O'Gonzo — Vigorous Kids

Industrial rock
Cincinnati, USA
The apparent seams and tough leather of a pair of Jim Morrison’s trousers? The cover of "Vigorous Kids" looks like the ultimate fashion accessory apology. In reality, the band is once again thumbing its nose at all types of marketing and to the star-system in particular. Natives of Cincinnati, O'Gonzo have always made fun of the failings of the major music labels, and of the bands who play their game. In this opus, Travis Jones and his consorts go all out on those they describe as the "sick showbiz freaks", i.e., musicians who think more of their bank accounts than of the artistic integrity of their albums. Their ammunition? Industrial metal with riffs as sharp as circular saws, capable of slicing up "baby stars" as in "Red Carpet", the album’s heavy and suffocating opening track. Their influences (Nine Inch Nails, Ministry, Rammstein, amongst others) are passed through a crusher and regurgitated as a ritenuto, a slow tempo that could be compared to a slowly sinking continent overshadowed with an omnipresent threat of an imminent earthquake. Indeed, tremors are numerous throughout the album, from the explosion of decibels in "Slain (Touch My Skin)" that brings up the subject of necrophilia in Hollywood, to "Between My Legs" that includes the screeching of women in distress, then addressing the carnage wrought by a 6-month old infant in rural Texas ("W.T.F.", a satire on the 2nd Amendment).
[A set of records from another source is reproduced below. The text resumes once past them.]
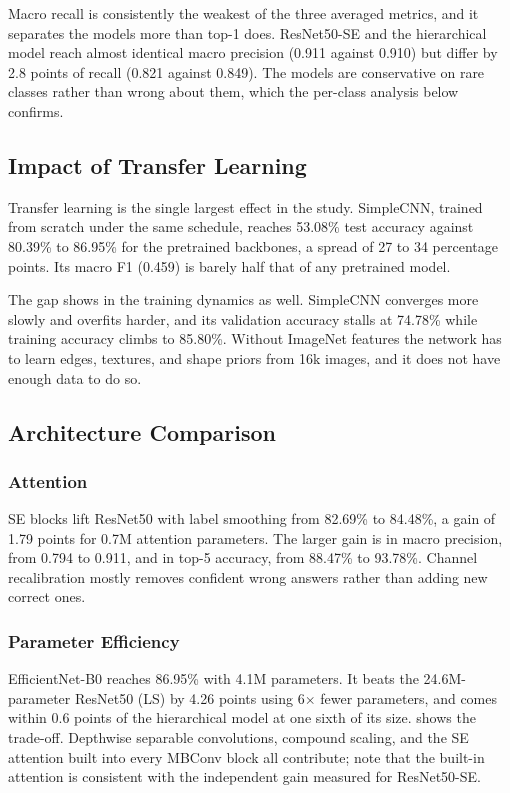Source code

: Macro recall is consistently the weakest of the three averaged metrics, and it separates the models more than top-1 does. ResNet50-SE and the hierarchical model reach almost identical macro precision (0.911 against 0.910) but differ by 2.8 points of recall (0.821 against 0.849). The models are conservative on rare classes rather than wrong about them, which the per-class analysis below confirms.

\subsection{Impact of Transfer Learning}

Transfer learning is the single largest effect in the study. SimpleCNN, trained from scratch under the same schedule, reaches 53.08\% test accuracy against 80.39\% to 86.95\% for the pretrained backbones, a spread of 27 to 34 percentage points. Its macro F1 (0.459) is barely half that of any pretrained model.

The gap shows in the training dynamics as well. SimpleCNN converges more slowly and overfits harder, and its validation accuracy stalls at 74.78\% while training accuracy climbs to 85.80\%. Without ImageNet features the network has to learn edges, textures, and shape priors from 16k images, and it does not have enough data to do so.

\subsection{Architecture Comparison}

\subsubsection{Attention}

SE blocks lift ResNet50 with label smoothing from 82.69\% to 84.48\%, a gain of 1.79 points for 0.7M attention parameters. The larger gain is in macro precision, from 0.794 to 0.911, and in top-5 accuracy, from 88.47\% to 93.78\%. Channel recalibration mostly removes confident wrong answers rather than adding new correct ones.

\subsubsection{Parameter Efficiency}

EfficientNet-B0 reaches 86.95\% with 4.1M parameters. It beats the 24.6M-parameter ResNet50 (LS) by 4.26 points using 6$\times$ fewer parameters, and comes within 0.6 points of the hierarchical model at one sixth of its size.  shows the trade-off. Depthwise separable convolutions, compound scaling, and the SE attention built into every MBConv block all contribute; note that the built-in attention is consistent with the independent gain measured for ResNet50-SE.

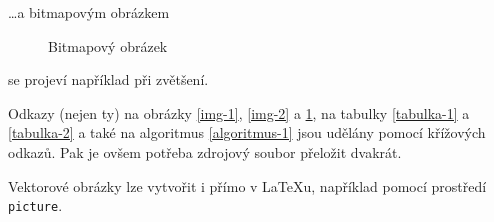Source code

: \documentclass[a4paper, 11pt]{article}
\begin{document}
    \dots a bitmapovým obrázkem
    
    \begin{figure}[h]
    \centering
    \caption{Bitmapový obrázek}
    \label{img-3}
    \end{figure}
    
    \noindent se projeví například při zvětšení.
    
    Odkazy (nejen ty) na obrázky \ref{img-1}, \ref{img-2} a \ref{img-3}, na tabulky \ref{tabulka-1} a \ref{tabulka-2} a také na algoritmus \ref{algoritmus-1} jsou udělány pomocí křížových odkazů. Pak je ovšem potřeba zdrojový soubor přeložit dvakrát.
    
    Vektorové obrázky lze vytvořit i přímo v \LaTeX u, například pomocí prostředí \texttt{picture}.
    
\end{document}
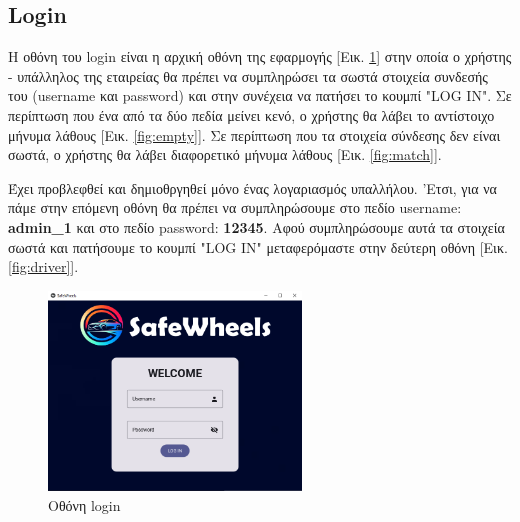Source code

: \documentclass{llncs}
\begin{document}
\subsection{Login}
Η οθόνη του login είναι η αρχική οθόνη της εφαρμογής [Εικ. \ref{fig:login}] στην οποία ο χρήστης - υπάλληλος της εταιρείας θα πρέπει να συμπληρώσει τα σωστά στοιχεία συνδεσής του (username και password) και στην συνέχεια να πατήσει το κουμπί "LOG IN". Σε περίπτωση που ένα από τα δύο πεδία μείνει κενό, ο χρήστης θα λάβει το αντίστοιχο μήνυμα λάθους [Εικ. \ref{fig:empty}].
Σε περίπτωση που τα στοιχεία σύνδεσης δεν είναι σωστά, ο χρήστης θα λάβει διαφορετικό μήνυμα λάθους [Εικ. \ref{fig:match}].

Έχει προβλεφθεί και δημιοθργηθεί μόνο ένας λογαριασμός υπαλλήλου. 'Ετσι, για να πάμε στην επόμενη οθόνη θα πρέπει να συμπληρώσουμε στο πεδίο username: \textbf{admin\_1} και στο πεδίο password: \textbf{12345}. Αφού συμπληρώσουμε αυτά τα στοιχεία σωστά και πατήσουμε το κουμπί "LOG IN" μεταφερόμαστε στην δεύτερη οθόνη [Εικ. \ref{fig:driver}].
\begin{figure}
    \begin{center}
        \includegraphics[width=0.6\textwidth]{images/login.png}
    \end{center}
    \caption{Οθόνη login} 
    \label{fig:login}   
\end{figure}
\end{document}
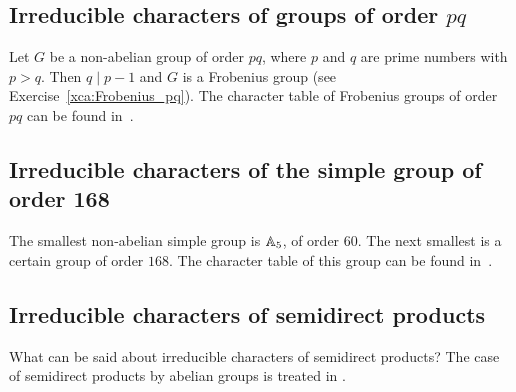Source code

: 


\subsection*{Irreducible characters of groups of order $pq$}

Let $G$ be a non-abelian 
group of order $pq$, where 
$p$ and $q$ are prime numbers with $p>q$. Then 
$q\mid p-1$ and $G$ is a Frobenius group (see
Exercise~\ref{xca:Frobenius_pq}). 
The character table of Frobenius groups of order $pq$ can be found in~\cite[Chapter 25]{MR1864147}.

\subsection*{Irreducible characters of the simple group of order 168}

The smallest non-abelian simple group is $\mathbb{A}_5$, of
order $60$. The next smallest
is a certain group of order $168$. The character
table of this group can be found in~\cite[Chapter 27]{MR1864147}. 

\subsection*{Irreducible characters of semidirect products}

What can be said about irreducible characters
of semidirect products? The case of 
semidirect products by abelian groups is treated 
in \cite[Section 8.2]{MR0450380}.



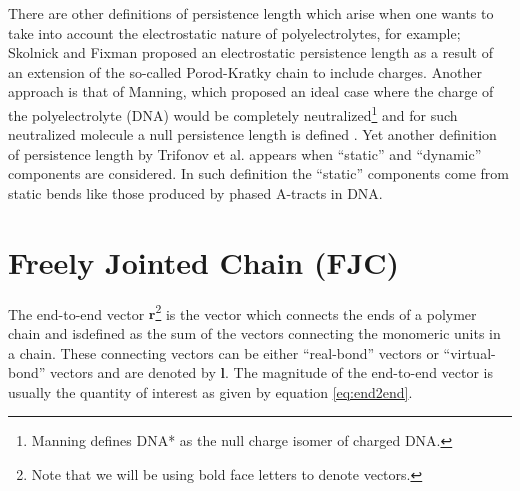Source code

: 
There are other definitions of persistence length which arise when one
wants   to   take   into   account   the   electrostatic   nature   of
polyelectrolytes, for example; Skolnick and Fixman \cite{skolnick1977}
proposed  an  electrostatic  persistence  length  as a  result  of  an
extension  of the  so-called  Porod-Kratky chain  to include  charges.
Another  approach is  that of  Manning, which  proposed an  ideal case
where  the charge  of the  polyelectrolyte (DNA)  would  be completely
neutralized\footnote{Manning defines DNA* as the null charge isomer of
  charged DNA.}  and for  such neutralized molecule a null persistence
length  is  defined  \cite{manning2006}.   Yet another  definition  of
persistence length by Trifonov et al. \cite{trifonov1987} appears when
``static''  and  ``dynamic''   components  are  considered.   In  such
definition the ``static'' components come from static bends like those
produced by phased A-tracts in DNA.

\section{Freely Jointed Chain (FJC)}
\label{sec:fjc}
The end-to-end  vector $\mathbf{r}$\footnote{Note  that we will
  be using bold  face letters to denote vectors.}  is the vector which
connects the ends of a polymer chain and isdefined as the sum of
the  vectors  connecting  the  monomeric  units in  a  chain.  These
connecting   vectors   can   be   either  ``real-bond''   vectors   or
``virtual-bond''  vectors  and   are  denoted  by  $\mathbf{l}$.   The
magnitude  of  the  end-to-end  vector  is  usually  the  quantity  of
interest as given by equation \ref{eq:end2end}.

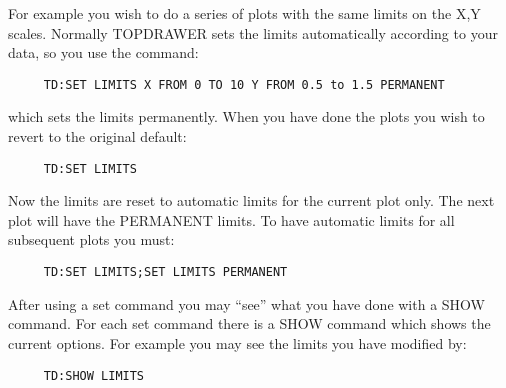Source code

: For  example  you  wish to do a series of plots with the same limits on
the X,Y scales.   Normally  TOPDRAWER  sets  the  limits  automatically
according to your data, so you use the command:  
\begin{verbatim}
     TD:SET LIMITS X FROM 0 TO 10 Y FROM 0.5 to 1.5 PERMANENT 
\end{verbatim}
which  sets  the  limits permanently.  When you have done the plots you
wish to revert to the original default:  
\begin{verbatim}
     TD:SET LIMITS 
\end{verbatim}
Now the limits are reset to automatic limits for the current plot only.
The next plot will have the PERMANENT limits.  To have automatic limits
for all subsequent plots you must:  
\begin{verbatim}
     TD:SET LIMITS;SET LIMITS PERMANENT 
\end{verbatim}

After  using a set command you may ``see'' what you have done with a SHOW
command.  For each set command there is a SHOW command which shows  the
current  options.  For example you may see the limits you have modified
by:  
\begin{verbatim}
     TD:SHOW LIMITS 
\end{verbatim}
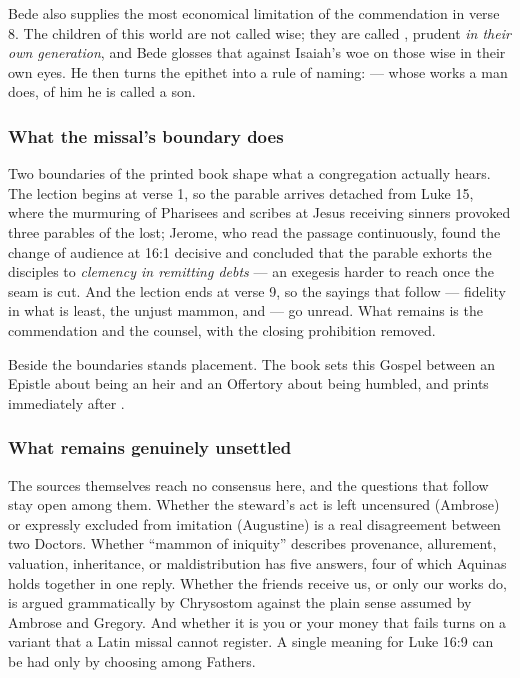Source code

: Bede also supplies the most economical limitation of the commendation in verse
8. The children of this world are not called wise; they are called
, prudent \emph{in their own
generation}, and Bede glosses that against Isaiah's woe on those wise in their
own eyes. He then turns the epithet into a rule of naming:  --- whose works a man does, of
him he is called a son.

\subsubsection*{What the missal's boundary does}

Two boundaries of the printed book shape what a congregation actually hears. The
lection begins at verse 1, so the parable arrives detached from Luke 15, where
the murmuring of Pharisees and scribes at Jesus receiving sinners provoked three
parables of the lost; Jerome, who read the passage continuously, found the
change of audience at 16:1 decisive and concluded that the parable exhorts the
disciples to \emph{clemency in remitting debts} --- an exegesis harder to reach
once the seam is cut. And the lection ends at verse 9, so the sayings that
follow --- fidelity in what is least, the unjust mammon, and  --- go unread. What remains is the
commendation and the counsel, with the closing prohibition removed.

Beside the boundaries stands placement. The book sets this Gospel between an
Epistle about being an heir and an Offertory about being humbled, and prints
 immediately after .

\subsubsection*{What remains genuinely unsettled}

The sources themselves reach no consensus here, and the questions that follow
stay open among them. Whether the steward's act is left uncensured (Ambrose) or expressly excluded
from imitation (Augustine) is a real disagreement between two Doctors. Whether
``mammon of iniquity'' describes provenance, allurement, valuation,
inheritance, or maldistribution has five answers, four of which Aquinas holds
together in one reply. Whether the friends receive us, or only our works do, is
argued grammatically by Chrysostom against the plain sense assumed by Ambrose
and Gregory. And whether it is you or your money that fails turns on a variant
that a Latin missal cannot register. A single meaning for Luke 16:9 can be had
only by choosing among Fathers.

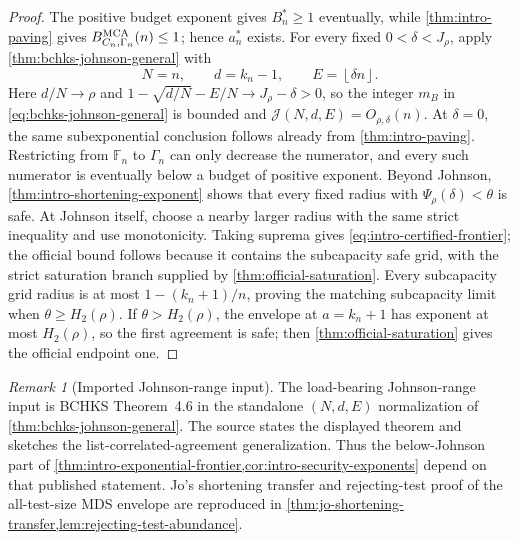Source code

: \documentclass[11pt,a4paper]{amsart}
\numberwithin{equation}{section}
\theoremstyle{remark}
\newtheorem{remark}[remark]{Remark}
\newcommand{\F}{\mathbb F}
\newcommand{\Jcal}{\mathcal J}
\newcommand{\floor}[1]{\left\lfloor #1\right\rfloor}
\begin{document}
\begin{proof}
The positive budget exponent gives \(B_n^*\ge1\) eventually, while
\cref{thm:intro-paving} gives
\(B_{C_n,\Gamma_n}^{\rm MCA}(n)\le1\); hence \(a_n^*\) exists.
For every fixed \(0<\delta<J_\rho\), apply
\cref{thm:bchks-johnson-general} with
\[
 N=n,\qquad d=k_n-1,\qquad E=\floor{\delta n}.
\]
Here \(d/N\to\rho\) and
\(1-\sqrt{d/N}-E/N\to J_\rho-\delta>0\), so the integer \(m_B\) in
\eqref{eq:bchks-johnson-general} is bounded and
\(\Jcal(N,d,E)=O_{\rho,\delta}(n)\).  At \(\delta=0\), the same
subexponential conclusion
follows already from \cref{thm:intro-paving}.  Restricting from \(\F_n\)
to \(\Gamma_n\) can only decrease the numerator, and every such numerator
is eventually below a budget of positive exponent.  Beyond Johnson,
\cref{thm:intro-shortening-exponent} shows that every fixed radius with
\(\Psi_\rho(\delta)<\theta\) is safe.  At Johnson itself, choose a nearby
larger radius with the same strict inequality and use monotonicity.
Taking suprema gives \eqref{eq:intro-certified-frontier}; the official
bound follows because it contains the subcapacity safe grid, with the strict
saturation branch supplied by \cref{thm:official-saturation}.
Every subcapacity grid radius is at most \(1-(k_n+1)/n\), proving the
matching subcapacity limit when \(\theta\ge H_2(\rho)\).  If
\(\theta>H_2(\rho)\), the envelope at \(a=k_n+1\) has exponent at most
\(H_2(\rho)\), so the first agreement is safe; then
\cref{thm:official-saturation} gives the official endpoint one.
\end{proof}

\begin{remark}[Imported Johnson-range input]
\label{rem:bchks-theorem46-provenance}
The load-bearing Johnson-range input is BCHKS Theorem~4.6 in the
standalone \((N,d,E)\) normalization of
\cref{thm:bchks-johnson-general}.  The source states the displayed theorem
and sketches the list-correlated-agreement generalization.  Thus the
below-Johnson part of
\cref{thm:intro-exponential-frontier,cor:intro-security-exponents} depend on
that published statement.  Jo's shortening transfer and rejecting-test
proof of the all-test-size MDS envelope are reproduced in
\cref{thm:jo-shortening-transfer,lem:rejecting-test-abundance}.
\end{remark}
\end{document}
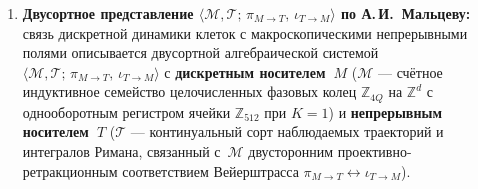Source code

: \begin{theorem}
\begin{enumerate}[label=\textbf{(\arabic*)},leftmargin=*]
\begin{equation}
  \end{equation}
\item \textbf{Двусортное представление $\langle \mathcal{M}, \mathcal{T};\,\pi_{M\to T},\,\iota_{T\to M} \rangle$ по А.\,И.~Мальцеву:}
  связь дискретной динамики клеток с макроскопическими непрерывными полями описывается двусортной алгебраической системой $\langle \mathcal{M}, \mathcal{T};\,\pi_{M\to T},\,\iota_{T\to M} \rangle$ с \textbf{дискретным носителем~$M$} ($\mathcal{M}$ --- счётное индуктивное семейство целочисленных фазовых колец $\mathbb{Z}_{4Q}$ на $\mathbb{Z}^d$ с однооборотным регистром ячейки $\mathbb{Z}_{512}$ при $K=1$) и \textbf{непрерывным носителем~$T$} ($\mathcal{T}$ --- континуальный сорт наблюдаемых траекторий и интегралов Римана, связанный с~$\mathcal{M}$ двусторонним проективно-ретракционным соответствием Вейерштрасса $\pi_{M\to T} \leftrightarrow \iota_{T\to M}$).
\end{enumerate}
\end{theorem}

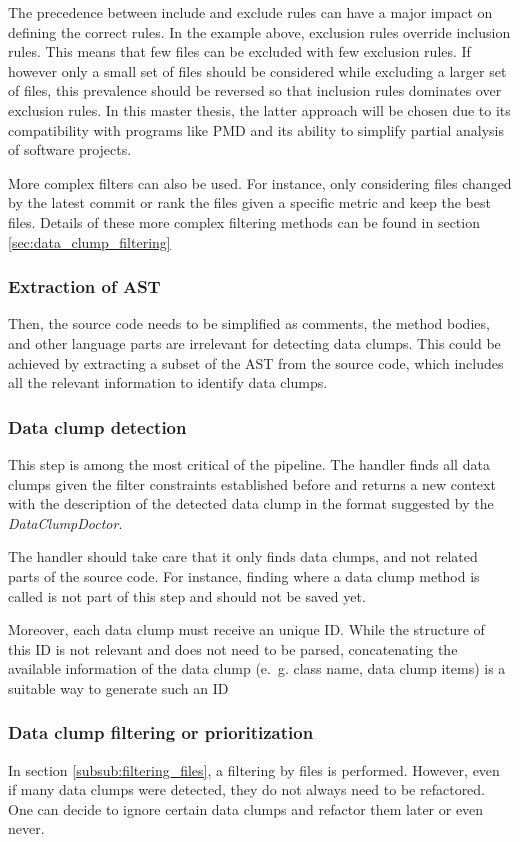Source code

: The precedence between include and exclude rules can have a major impact on defining the correct rules. In the example above, exclusion rules override inclusion rules.  This means that few files can be excluded with few exclusion rules. If however only a small set of files should be considered while excluding a larger set of files, this prevalence should be reversed so that inclusion rules dominates over exclusion rules. In this master thesis, the latter approach will be chosen due to its  compatibility with programs like PMD and its ability to simplify partial analysis of software projects. 

More complex filters can also be used. For instance, only considering files changed by the latest commit or rank the files given a specific metric and keep the best files. Details of these more complex filtering methods can be found in section \ref{sec:data_clump_filtering}
\subsubsection{Extraction of AST}
Then,  the source code needs to be simplified as comments, the method bodies, and other language parts are irrelevant for detecting data clumps. This could be achieved by extracting a subset of the \ac{AST} from the source code, which includes all the relevant information to identify data clumps.


\subsubsection{Data clump detection}
This step is among the most critical of the pipeline. 
The handler finds all data clumps given the filter constraints established before and returns a new context with the description of the detected data clump in the format suggested by the \textit{DataClumpDoctor}. 

The handler should take care that it only finds data clumps, and not related parts of the source code. For instance, finding where a data clump method is called is not part of this step and should not be saved yet. 

Moreover, each data clump must receive an unique ID. While the structure of this ID is not relevant and does not need to be parsed, concatenating the available information of the data clump (e.~g. class name, data clump items) is a suitable way to generate such an ID

\subsubsection{Data clump filtering or prioritization} \label{subsub:filtering_data_clumps}
In section \ref{subsub:filtering_files}, a filtering by files is performed. However, even if many data clumps were detected, they do not always need to be refactored. One can decide to ignore certain data clumps and refactor them later or even never. 


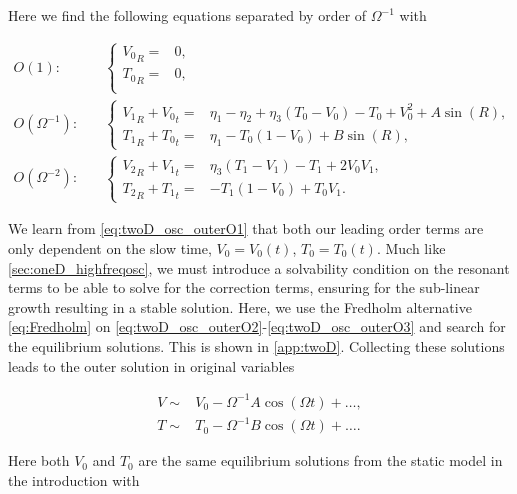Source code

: Here we find the following equations separated by order of $\Omega^{-1}$ with

\begin{align}
\label{eq:twoD_osc_outerO1}
O(1):\quad & \begin{cases}
	{V_0}_R =& 0, \\
	{T_0}_R =& 0,\\
\end{cases}\\
\label{eq:twoD_osc_outerO2}
O(\Omega^{-1}):\quad & \begin{cases}
	{V_1}_R+{V_0}_t = & \eta_1-\eta_2+\eta_3(T_0-V_0)-T_0+V_0^2+A\sin(R),\\
	 {T_1}_R +{T_0}_t =& \eta_1-T_0(1-V_0)+B\sin(R),
\end{cases}\\
\label{eq:twoD_osc_outerO3}
O(\Omega^{-2}):\quad & \begin{cases}
	{V_2}_R+{V_1}_t = & \eta_3(T_1-V_1)-T_1+2V_0V_1,\\
	 {T_2}_R +{T_1}_t =& -T_1(1-V_0)+T_0V_1.
\end{cases}
\end{align}

We learn from \eqref{eq:twoD_osc_outerO1} that both our leading order terms are only dependent on the slow time, $V_0=V_0(t)$, $T_0=T_0(t)$. Much like \autoref{sec:oneD_highfreqosc}, we must introduce a solvability condition on the resonant terms to be able to solve for the correction terms, ensuring for the sub-linear growth resulting in a stable solution. Here, we use the Fredholm alternative \eqref{eq:Fredholm} on \eqref{eq:twoD_osc_outerO2}-\eqref{eq:twoD_osc_outerO3} and search for the equilibrium solutions. This is shown in \autoref{app:twoD}. Collecting these solutions leads to the outer solution in original variables

\begin{equation}\label{eq:twoD_osc_outersoln}
\begin{aligned}
V\sim& V_0-\Omega^{-1} A\cos(\Omega t)+\dots,\\
T\sim& T_0-\Omega^{-1} B\cos(\Omega t)+\ldots.%
\end{aligned}
\end{equation}

Here both $V_0$ and $T_0$ are the same equilibrium solutions from the static model in the introduction with

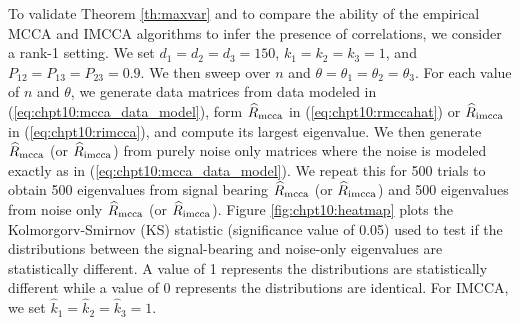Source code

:To validate Theorem \ref{th:maxvar} and to compare the ability of the empirical MCCA
and IMCCA algorithms to infer the presence of correlations, we consider a rank-1 setting. We set $d_1 =d_2=d_3=150$, $k_1=k_2=k_3=1$, and
$P_{12}=P_{13}=P_{23}=0.9$. We then sweep over $n$ and
$\theta=\theta_1=\theta_2=\theta_3$. For each value of $n$ and $\theta$, we generate data
matrices from data modeled in (\ref{eq:chpt10:mcca_data_model}), form $\widehat{R}_{\text{mcca}}$ in
(\ref{eq:chpt10:rmccahat}) or $\widehat{R}_{\text{imcca}}$ in (\ref{eq:chpt10:rimcca}), and compute its
largest eigenvalue. We then generate $\widehat{R}_{\text{mcca}}$ (or $\widehat{R}_{\text{imcca}}$) from purely noise only
matrices where the noise is modeled exactly as in (\ref{eq:chpt10:mcca_data_model}). We
repeat this for 500 trials to obtain 500 eigenvalues from signal bearing $\widehat{R}_{\text{mcca}}$ (or
$\widehat{R}_{\text{imcca}}$) and 500 eigenvalues from noise only $\widehat{R}_{\text{mcca}}$ (or $\widehat{R}_{\text{imcca}}$). Figure
\ref{fig:chpt10:heatmap} plots the Kolmorgorv-Smirnov (KS) statistic (significance value
of 0.05) used to test if the distributions between the signal-bearing and noise-only
eigenvalues are statistically different. A value of 1 represents the distributions are
statistically different while a value of 0 represents the distributions are identical. For
IMCCA, we set $\widehat{k}_1=\widehat{k}_2=\widehat{k}_3=1$.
Often compared to Killdozer, O'Gonzo maintain their morbid inclinations without losing their (very dark) sense of humour. Indeed, they master their art whilst knowing exactly when to pull back thus circumventing the listeners revulsion. Witness "Martin Sheen Memories" and the track’s refreshing staccato, full of life, that makes one nearly forget that the chorus is spewed through a megaphone. A welcome respite before the powerhouse rise of the last three tracks (notably the sublime "Catalina"), that reflect on a world in peril. Gonzo music is born.